── Provided data ──
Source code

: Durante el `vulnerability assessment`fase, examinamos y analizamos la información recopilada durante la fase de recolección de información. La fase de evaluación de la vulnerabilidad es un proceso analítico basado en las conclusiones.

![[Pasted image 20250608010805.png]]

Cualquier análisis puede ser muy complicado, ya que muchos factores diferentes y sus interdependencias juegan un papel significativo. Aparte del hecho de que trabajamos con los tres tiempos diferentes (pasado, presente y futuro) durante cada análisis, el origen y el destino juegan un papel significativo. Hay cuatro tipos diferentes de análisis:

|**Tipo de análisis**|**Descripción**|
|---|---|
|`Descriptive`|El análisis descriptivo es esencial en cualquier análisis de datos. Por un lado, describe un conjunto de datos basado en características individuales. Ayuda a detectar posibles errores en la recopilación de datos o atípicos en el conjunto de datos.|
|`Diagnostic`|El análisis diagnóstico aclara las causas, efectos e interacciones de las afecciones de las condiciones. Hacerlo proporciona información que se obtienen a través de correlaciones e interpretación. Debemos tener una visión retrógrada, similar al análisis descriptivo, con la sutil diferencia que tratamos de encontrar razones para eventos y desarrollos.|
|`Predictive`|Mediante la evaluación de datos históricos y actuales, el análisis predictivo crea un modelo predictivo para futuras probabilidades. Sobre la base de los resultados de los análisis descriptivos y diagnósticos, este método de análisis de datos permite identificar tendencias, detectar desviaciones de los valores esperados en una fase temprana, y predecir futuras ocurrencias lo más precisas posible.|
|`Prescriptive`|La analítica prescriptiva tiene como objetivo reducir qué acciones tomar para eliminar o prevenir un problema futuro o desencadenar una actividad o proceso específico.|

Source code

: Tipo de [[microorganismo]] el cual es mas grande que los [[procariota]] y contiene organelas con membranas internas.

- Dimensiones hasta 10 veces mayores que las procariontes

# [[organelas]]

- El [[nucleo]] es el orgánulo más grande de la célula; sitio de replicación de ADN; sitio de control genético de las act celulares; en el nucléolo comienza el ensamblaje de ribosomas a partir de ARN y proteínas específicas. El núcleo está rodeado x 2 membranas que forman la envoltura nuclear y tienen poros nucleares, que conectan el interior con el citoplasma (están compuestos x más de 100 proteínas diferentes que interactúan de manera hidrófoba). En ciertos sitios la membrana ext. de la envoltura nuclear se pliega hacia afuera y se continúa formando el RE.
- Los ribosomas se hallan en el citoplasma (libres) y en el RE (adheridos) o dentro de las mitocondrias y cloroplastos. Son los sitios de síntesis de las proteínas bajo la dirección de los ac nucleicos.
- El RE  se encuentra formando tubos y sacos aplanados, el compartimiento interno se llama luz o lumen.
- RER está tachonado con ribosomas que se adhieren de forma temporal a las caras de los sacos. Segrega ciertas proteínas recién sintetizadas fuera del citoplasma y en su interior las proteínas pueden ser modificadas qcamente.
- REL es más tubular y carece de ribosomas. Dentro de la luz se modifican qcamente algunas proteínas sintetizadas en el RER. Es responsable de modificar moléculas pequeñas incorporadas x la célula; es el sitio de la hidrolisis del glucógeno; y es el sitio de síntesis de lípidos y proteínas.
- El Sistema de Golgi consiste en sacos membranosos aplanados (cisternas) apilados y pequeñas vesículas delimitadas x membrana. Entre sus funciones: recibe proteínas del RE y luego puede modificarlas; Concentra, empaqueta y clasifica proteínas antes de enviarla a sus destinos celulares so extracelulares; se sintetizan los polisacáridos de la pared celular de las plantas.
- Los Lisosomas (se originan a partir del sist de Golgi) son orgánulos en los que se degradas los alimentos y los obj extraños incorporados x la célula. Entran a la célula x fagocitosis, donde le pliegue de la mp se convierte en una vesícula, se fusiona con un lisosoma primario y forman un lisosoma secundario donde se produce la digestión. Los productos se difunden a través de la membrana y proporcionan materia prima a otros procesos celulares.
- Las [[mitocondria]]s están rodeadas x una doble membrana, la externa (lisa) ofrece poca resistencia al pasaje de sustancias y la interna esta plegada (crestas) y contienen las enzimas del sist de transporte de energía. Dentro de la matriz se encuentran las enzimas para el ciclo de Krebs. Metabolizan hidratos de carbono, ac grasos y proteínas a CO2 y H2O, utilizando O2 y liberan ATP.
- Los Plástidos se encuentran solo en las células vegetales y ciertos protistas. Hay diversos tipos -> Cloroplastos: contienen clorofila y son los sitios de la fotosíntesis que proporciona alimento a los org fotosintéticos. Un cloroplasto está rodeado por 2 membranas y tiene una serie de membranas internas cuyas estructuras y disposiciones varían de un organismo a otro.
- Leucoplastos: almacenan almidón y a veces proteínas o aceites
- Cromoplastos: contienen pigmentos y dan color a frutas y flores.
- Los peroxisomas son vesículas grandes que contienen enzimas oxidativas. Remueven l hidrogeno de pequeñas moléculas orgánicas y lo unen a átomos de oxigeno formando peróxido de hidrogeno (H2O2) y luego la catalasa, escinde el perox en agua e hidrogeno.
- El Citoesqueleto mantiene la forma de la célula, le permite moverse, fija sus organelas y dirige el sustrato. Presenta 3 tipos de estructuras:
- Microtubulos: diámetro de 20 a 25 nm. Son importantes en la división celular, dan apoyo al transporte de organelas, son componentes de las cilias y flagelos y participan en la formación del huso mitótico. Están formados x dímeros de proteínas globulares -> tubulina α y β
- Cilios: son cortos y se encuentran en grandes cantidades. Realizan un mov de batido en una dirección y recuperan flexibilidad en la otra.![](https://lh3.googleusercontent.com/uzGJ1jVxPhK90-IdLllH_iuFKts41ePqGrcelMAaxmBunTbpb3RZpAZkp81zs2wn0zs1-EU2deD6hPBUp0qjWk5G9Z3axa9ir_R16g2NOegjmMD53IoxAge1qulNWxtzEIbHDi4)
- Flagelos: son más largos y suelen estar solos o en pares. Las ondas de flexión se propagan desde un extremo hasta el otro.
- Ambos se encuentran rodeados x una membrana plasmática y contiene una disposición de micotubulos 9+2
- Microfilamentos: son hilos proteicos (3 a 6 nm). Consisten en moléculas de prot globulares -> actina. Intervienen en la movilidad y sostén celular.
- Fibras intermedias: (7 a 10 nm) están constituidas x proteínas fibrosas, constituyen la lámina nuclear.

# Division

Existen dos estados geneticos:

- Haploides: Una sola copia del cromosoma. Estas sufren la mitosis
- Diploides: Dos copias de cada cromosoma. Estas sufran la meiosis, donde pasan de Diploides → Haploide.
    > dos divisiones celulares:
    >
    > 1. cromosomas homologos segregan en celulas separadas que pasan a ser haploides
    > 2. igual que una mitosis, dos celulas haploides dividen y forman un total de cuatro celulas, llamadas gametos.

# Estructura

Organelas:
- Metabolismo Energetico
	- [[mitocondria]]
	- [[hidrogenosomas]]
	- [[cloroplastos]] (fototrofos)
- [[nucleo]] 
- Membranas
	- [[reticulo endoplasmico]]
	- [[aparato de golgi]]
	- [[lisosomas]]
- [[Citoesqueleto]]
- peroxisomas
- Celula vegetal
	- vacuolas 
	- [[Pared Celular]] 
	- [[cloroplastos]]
───
**Work item**
Copy the records above exactly, beginning at the line that contains "- Leucoplastos: almacenan" and stopping after the line that contains "- Cromoplastos: contienen".

**Output for this task**
- Leucoplastos: almacenan almidón y a veces proteínas o aceites
- Cromoplastos: contienen pigmentos y dan color a frutas y flores.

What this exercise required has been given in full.